Requirement
Word for word, retype the first line of the records and every following line through the one containing "We again define".

Collected data
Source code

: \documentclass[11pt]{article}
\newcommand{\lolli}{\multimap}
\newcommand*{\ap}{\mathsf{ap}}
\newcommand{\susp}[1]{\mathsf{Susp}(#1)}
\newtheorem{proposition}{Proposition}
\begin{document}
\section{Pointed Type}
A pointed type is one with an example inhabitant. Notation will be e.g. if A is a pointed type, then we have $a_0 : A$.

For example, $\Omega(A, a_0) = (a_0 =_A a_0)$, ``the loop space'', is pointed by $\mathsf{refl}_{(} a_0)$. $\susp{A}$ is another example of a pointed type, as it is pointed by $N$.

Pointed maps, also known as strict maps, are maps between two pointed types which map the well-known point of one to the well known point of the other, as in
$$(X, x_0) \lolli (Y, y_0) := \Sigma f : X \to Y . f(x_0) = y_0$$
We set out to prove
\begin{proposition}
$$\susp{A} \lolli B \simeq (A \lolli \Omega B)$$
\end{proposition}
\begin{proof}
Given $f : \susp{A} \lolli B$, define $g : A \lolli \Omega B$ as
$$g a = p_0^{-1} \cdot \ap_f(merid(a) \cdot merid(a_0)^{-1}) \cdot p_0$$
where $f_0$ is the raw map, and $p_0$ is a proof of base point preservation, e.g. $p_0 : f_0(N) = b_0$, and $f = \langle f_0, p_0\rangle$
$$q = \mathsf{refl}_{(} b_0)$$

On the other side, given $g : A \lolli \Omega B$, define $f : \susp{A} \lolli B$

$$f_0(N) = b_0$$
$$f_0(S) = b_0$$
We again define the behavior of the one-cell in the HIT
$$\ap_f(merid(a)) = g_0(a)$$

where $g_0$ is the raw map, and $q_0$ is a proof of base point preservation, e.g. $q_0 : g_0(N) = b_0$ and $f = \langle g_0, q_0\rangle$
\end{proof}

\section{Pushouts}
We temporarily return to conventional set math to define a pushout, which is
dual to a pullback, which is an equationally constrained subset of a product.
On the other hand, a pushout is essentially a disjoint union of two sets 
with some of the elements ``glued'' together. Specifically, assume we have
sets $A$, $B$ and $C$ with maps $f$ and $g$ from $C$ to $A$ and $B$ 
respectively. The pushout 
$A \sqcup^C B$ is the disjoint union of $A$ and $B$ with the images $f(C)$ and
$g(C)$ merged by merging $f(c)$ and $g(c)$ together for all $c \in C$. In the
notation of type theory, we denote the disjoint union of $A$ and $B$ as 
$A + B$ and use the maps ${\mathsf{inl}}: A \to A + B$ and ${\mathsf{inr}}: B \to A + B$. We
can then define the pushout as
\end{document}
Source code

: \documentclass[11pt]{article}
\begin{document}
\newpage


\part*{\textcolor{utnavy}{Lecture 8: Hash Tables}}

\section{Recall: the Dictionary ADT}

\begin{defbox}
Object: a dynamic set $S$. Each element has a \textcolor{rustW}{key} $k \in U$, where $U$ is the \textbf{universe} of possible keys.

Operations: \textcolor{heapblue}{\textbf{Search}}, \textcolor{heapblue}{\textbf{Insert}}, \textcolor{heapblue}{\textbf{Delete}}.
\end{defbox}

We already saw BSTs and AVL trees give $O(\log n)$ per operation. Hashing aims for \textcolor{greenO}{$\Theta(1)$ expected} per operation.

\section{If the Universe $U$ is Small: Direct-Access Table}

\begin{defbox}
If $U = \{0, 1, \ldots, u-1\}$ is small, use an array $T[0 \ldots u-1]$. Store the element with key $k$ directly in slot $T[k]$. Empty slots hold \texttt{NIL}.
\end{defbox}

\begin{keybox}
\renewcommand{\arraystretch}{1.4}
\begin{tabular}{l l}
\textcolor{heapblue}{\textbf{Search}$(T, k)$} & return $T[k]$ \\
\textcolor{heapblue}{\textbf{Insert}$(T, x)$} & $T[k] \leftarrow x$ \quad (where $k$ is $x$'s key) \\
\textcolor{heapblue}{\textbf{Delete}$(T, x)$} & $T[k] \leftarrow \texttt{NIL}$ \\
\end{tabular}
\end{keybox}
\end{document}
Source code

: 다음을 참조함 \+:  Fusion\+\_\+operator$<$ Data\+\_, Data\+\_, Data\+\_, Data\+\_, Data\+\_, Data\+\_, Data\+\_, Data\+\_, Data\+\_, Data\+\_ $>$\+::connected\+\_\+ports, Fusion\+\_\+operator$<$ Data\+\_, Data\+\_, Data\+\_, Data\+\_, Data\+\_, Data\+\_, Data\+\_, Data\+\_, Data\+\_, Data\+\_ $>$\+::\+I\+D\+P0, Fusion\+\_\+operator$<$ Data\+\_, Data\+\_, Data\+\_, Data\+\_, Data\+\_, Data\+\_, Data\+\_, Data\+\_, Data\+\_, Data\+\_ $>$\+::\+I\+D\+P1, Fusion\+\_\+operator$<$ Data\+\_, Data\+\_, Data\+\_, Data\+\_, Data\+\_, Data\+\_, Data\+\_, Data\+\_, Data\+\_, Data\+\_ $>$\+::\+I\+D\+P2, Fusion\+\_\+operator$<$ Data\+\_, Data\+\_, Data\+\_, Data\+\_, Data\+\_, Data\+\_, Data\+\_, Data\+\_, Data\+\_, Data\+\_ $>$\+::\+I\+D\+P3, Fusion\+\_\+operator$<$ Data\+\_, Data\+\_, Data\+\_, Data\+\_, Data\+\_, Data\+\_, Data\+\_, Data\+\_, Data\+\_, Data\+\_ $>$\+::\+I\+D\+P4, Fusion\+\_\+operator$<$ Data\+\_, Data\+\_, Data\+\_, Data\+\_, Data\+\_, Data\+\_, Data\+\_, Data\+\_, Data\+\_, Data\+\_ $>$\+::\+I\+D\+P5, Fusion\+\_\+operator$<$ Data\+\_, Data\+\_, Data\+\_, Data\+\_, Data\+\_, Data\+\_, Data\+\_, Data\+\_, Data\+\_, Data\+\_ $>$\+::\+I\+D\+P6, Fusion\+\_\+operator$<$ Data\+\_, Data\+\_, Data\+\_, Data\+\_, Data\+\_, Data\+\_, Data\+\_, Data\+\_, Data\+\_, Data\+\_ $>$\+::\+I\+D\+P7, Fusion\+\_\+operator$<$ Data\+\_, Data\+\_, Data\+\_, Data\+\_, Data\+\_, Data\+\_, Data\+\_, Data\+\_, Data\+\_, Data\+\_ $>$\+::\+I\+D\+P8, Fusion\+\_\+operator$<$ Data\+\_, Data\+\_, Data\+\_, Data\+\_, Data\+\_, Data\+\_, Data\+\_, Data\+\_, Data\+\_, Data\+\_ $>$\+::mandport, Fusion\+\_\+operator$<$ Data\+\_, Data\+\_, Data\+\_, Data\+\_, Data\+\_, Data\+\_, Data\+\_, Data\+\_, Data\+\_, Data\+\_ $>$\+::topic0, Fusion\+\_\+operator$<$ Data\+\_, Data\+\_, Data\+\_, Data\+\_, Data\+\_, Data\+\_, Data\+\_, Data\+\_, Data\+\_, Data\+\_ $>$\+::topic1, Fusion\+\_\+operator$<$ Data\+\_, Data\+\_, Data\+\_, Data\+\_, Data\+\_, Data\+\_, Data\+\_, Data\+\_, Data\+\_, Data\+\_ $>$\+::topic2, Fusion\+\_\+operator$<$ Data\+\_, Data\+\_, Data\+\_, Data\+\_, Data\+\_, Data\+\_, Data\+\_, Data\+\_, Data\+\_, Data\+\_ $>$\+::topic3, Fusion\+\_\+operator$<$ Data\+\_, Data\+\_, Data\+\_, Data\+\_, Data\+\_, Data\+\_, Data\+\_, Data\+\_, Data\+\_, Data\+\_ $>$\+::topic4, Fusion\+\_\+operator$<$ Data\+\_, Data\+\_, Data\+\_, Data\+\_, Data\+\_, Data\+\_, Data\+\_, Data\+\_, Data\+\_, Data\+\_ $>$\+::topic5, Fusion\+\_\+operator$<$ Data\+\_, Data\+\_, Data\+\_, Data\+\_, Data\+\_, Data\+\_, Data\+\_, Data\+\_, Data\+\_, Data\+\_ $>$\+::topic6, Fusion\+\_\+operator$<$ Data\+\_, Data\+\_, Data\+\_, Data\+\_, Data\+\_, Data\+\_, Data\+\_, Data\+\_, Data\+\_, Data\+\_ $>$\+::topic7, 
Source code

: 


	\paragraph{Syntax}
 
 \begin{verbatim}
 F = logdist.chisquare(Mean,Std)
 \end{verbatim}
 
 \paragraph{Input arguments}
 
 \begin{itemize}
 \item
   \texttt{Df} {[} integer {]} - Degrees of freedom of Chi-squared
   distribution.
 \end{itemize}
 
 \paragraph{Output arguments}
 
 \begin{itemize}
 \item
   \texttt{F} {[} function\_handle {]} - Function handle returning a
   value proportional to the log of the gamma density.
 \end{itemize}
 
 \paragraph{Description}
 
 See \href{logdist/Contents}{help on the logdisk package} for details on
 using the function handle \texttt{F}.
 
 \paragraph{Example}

Output of the exercise
Source code

: \documentclass[11pt]{article}
\newcommand{\lolli}{\multimap}
\newcommand*{\ap}{\mathsf{ap}}
\newcommand{\susp}[1]{\mathsf{Susp}(#1)}
\newtheorem{proposition}{Proposition}
\begin{document}
\section{Pointed Type}
A pointed type is one with an example inhabitant. Notation will be e.g. if A is a pointed type, then we have $a_0 : A$.

For example, $\Omega(A, a_0) = (a_0 =_A a_0)$, ``the loop space'', is pointed by $\mathsf{refl}_{(} a_0)$. $\susp{A}$ is another example of a pointed type, as it is pointed by $N$.

Pointed maps, also known as strict maps, are maps between two pointed types which map the well-known point of one to the well known point of the other, as in
$$(X, x_0) \lolli (Y, y_0) := \Sigma f : X \to Y . f(x_0) = y_0$$
We set out to prove
\begin{proposition}
$$\susp{A} \lolli B \simeq (A \lolli \Omega B)$$
\end{proposition}
\begin{proof}
Given $f : \susp{A} \lolli B$, define $g : A \lolli \Omega B$ as
$$g a = p_0^{-1} \cdot \ap_f(merid(a) \cdot merid(a_0)^{-1}) \cdot p_0$$
where $f_0$ is the raw map, and $p_0$ is a proof of base point preservation, e.g. $p_0 : f_0(N) = b_0$, and $f = \langle f_0, p_0\rangle$
$$q = \mathsf{refl}_{(} b_0)$$

On the other side, given $g : A \lolli \Omega B$, define $f : \susp{A} \lolli B$

$$f_0(N) = b_0$$
$$f_0(S) = b_0$$
We again define the behavior of the one-cell in the HIT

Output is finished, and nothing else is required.